--- Records shown ---

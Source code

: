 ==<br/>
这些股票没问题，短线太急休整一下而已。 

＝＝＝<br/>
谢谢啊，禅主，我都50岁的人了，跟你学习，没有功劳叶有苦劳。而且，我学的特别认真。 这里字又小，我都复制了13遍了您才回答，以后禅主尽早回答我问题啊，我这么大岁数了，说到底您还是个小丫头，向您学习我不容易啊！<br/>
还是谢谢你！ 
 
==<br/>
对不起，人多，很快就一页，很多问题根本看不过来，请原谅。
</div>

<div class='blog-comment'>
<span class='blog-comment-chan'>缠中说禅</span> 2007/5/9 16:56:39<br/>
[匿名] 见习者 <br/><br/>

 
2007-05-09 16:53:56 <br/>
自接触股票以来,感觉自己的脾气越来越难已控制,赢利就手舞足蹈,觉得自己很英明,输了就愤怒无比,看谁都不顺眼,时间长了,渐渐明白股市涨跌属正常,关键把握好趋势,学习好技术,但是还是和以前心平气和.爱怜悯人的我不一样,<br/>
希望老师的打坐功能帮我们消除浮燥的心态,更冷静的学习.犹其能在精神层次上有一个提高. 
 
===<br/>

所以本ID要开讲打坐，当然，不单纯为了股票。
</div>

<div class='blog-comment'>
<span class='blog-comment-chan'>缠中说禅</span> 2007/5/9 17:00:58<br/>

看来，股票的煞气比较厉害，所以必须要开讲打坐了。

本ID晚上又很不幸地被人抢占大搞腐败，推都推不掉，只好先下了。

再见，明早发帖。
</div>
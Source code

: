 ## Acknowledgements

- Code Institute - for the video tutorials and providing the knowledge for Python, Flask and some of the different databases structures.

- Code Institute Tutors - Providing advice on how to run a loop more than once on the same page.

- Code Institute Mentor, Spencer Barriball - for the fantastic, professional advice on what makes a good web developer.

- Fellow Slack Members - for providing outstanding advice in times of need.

---

Work order :: From the records above, copy every line that holds the word "Institute".

Written solution ::
- Code Institute - for the video tutorials and providing the knowledge for Python, Flask and some of the different databases structures.
- Code Institute Tutors - Providing advice on how to run a loop more than once on the same page.
- Code Institute Mentor, Spencer Barriball - for the fantastic, professional advice on what makes a good web developer.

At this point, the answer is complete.